• [EXERCISE DESCRIPTION]: Transcribe all of the data, leaving nothing out and changing nothing.
--- START ---
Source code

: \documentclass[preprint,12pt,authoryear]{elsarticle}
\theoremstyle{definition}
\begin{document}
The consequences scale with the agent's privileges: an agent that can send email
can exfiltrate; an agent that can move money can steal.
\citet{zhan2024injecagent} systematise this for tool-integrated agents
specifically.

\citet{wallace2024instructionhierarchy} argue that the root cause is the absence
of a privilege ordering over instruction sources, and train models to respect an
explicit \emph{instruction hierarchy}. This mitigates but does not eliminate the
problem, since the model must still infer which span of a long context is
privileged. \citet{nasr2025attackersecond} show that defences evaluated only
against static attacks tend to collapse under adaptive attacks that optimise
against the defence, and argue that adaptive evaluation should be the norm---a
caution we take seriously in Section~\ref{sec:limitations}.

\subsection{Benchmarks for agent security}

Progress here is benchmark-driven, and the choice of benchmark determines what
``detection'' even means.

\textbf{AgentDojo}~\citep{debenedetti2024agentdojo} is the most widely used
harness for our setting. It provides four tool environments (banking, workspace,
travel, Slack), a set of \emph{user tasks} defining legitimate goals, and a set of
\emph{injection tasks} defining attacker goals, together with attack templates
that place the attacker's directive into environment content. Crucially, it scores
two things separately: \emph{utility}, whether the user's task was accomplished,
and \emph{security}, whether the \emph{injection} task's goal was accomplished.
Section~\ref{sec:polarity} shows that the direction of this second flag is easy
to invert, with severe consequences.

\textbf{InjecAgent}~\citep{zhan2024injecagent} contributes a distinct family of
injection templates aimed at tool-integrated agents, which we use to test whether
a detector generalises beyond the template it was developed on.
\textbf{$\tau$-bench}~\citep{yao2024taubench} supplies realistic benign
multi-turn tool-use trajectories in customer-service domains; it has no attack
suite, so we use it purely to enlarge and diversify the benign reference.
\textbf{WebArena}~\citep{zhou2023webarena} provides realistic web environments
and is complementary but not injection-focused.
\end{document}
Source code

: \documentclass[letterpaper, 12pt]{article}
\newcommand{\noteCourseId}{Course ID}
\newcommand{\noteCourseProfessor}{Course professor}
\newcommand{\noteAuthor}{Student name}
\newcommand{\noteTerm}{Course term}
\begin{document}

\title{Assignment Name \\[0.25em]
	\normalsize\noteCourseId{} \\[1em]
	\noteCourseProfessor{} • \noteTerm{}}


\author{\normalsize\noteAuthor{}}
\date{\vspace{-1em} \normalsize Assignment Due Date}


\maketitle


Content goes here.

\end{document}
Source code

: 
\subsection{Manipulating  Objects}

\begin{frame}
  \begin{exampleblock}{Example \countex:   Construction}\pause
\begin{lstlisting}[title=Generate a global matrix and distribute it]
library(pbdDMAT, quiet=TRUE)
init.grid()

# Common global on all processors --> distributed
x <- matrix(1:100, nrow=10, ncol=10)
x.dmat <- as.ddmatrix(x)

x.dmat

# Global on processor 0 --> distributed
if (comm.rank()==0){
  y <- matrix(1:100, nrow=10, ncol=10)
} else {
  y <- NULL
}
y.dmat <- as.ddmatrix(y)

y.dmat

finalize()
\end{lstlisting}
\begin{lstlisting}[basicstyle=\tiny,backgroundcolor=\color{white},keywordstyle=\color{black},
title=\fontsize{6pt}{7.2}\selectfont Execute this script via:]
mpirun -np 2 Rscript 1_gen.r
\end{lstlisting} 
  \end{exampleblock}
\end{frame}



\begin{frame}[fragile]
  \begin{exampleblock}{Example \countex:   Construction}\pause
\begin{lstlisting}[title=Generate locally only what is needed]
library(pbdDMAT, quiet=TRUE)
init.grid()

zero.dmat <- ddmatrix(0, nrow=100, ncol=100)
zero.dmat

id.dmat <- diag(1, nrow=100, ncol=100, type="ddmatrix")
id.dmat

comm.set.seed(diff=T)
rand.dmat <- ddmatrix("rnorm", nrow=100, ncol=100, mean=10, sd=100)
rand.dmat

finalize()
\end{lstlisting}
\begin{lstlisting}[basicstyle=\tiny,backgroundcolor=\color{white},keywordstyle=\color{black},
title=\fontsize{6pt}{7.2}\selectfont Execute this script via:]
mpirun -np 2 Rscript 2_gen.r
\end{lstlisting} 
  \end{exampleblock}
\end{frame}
--- END ---
• [SOLUTION BELOW]:
Source code

: \documentclass[preprint,12pt,authoryear]{elsarticle}
\theoremstyle{definition}
\begin{document}
The consequences scale with the agent's privileges: an agent that can send email
can exfiltrate; an agent that can move money can steal.
\citet{zhan2024injecagent} systematise this for tool-integrated agents
specifically.

\citet{wallace2024instructionhierarchy} argue that the root cause is the absence
of a privilege ordering over instruction sources, and train models to respect an
explicit \emph{instruction hierarchy}. This mitigates but does not eliminate the
problem, since the model must still infer which span of a long context is
privileged. \citet{nasr2025attackersecond} show that defences evaluated only
against static attacks tend to collapse under adaptive attacks that optimise
against the defence, and argue that adaptive evaluation should be the norm---a
caution we take seriously in Section~\ref{sec:limitations}.

\subsection{Benchmarks for agent security}

Progress here is benchmark-driven, and the choice of benchmark determines what
``detection'' even means.

\textbf{AgentDojo}~\citep{debenedetti2024agentdojo} is the most widely used
harness for our setting. It provides four tool environments (banking, workspace,
travel, Slack), a set of \emph{user tasks} defining legitimate goals, and a set of
\emph{injection tasks} defining attacker goals, together with attack templates
that place the attacker's directive into environment content. Crucially, it scores
two things separately: \emph{utility}, whether the user's task was accomplished,
and \emph{security}, whether the \emph{injection} task's goal was accomplished.
Section~\ref{sec:polarity} shows that the direction of this second flag is easy
to invert, with severe consequences.

\textbf{InjecAgent}~\citep{zhan2024injecagent} contributes a distinct family of
injection templates aimed at tool-integrated agents, which we use to test whether
a detector generalises beyond the template it was developed on.
\textbf{$\tau$-bench}~\citep{yao2024taubench} supplies realistic benign
multi-turn tool-use trajectories in customer-service domains; it has no attack
suite, so we use it purely to enlarge and diversify the benign reference.
\textbf{WebArena}~\citep{zhou2023webarena} provides realistic web environments
and is complementary but not injection-focused.
\end{document}
Source code

: \documentclass[letterpaper, 12pt]{article}
\newcommand{\noteCourseId}{Course ID}
\newcommand{\noteCourseProfessor}{Course professor}
\newcommand{\noteAuthor}{Student name}
\newcommand{\noteTerm}{Course term}
\begin{document}

\title{Assignment Name \\[0.25em]
	\normalsize\noteCourseId{} \\[1em]
	\noteCourseProfessor{} • \noteTerm{}}


\author{\normalsize\noteAuthor{}}
\date{\vspace{-1em} \normalsize Assignment Due Date}


\maketitle


Content goes here.

\end{document}
Source code

: 
\subsection{Manipulating  Objects}

\begin{frame}
  \begin{exampleblock}{Example \countex:   Construction}\pause
\begin{lstlisting}[title=Generate a global matrix and distribute it]
library(pbdDMAT, quiet=TRUE)
init.grid()

# Common global on all processors --> distributed
x <- matrix(1:100, nrow=10, ncol=10)
x.dmat <- as.ddmatrix(x)

x.dmat

# Global on processor 0 --> distributed
if (comm.rank()==0){
  y <- matrix(1:100, nrow=10, ncol=10)
} else {
  y <- NULL
}
y.dmat <- as.ddmatrix(y)

y.dmat

finalize()
\end{lstlisting}
\begin{lstlisting}[basicstyle=\tiny,backgroundcolor=\color{white},keywordstyle=\color{black},
title=\fontsize{6pt}{7.2}\selectfont Execute this script via:]
mpirun -np 2 Rscript 1_gen.r
\end{lstlisting} 
  \end{exampleblock}
\end{frame}



\begin{frame}[fragile]
  \begin{exampleblock}{Example \countex:   Construction}\pause
\begin{lstlisting}[title=Generate locally only what is needed]
library(pbdDMAT, quiet=TRUE)
init.grid()

zero.dmat <- ddmatrix(0, nrow=100, ncol=100)
zero.dmat

id.dmat <- diag(1, nrow=100, ncol=100, type="ddmatrix")
id.dmat

comm.set.seed(diff=T)
rand.dmat <- ddmatrix("rnorm", nrow=100, ncol=100, mean=10, sd=100)
rand.dmat

finalize()
\end{lstlisting}
\begin{lstlisting}[basicstyle=\tiny,backgroundcolor=\color{white},keywordstyle=\color{black},
title=\fontsize{6pt}{7.2}\selectfont Execute this script via:]
mpirun -np 2 Rscript 2_gen.r
\end{lstlisting} 
  \end{exampleblock}
\end{frame}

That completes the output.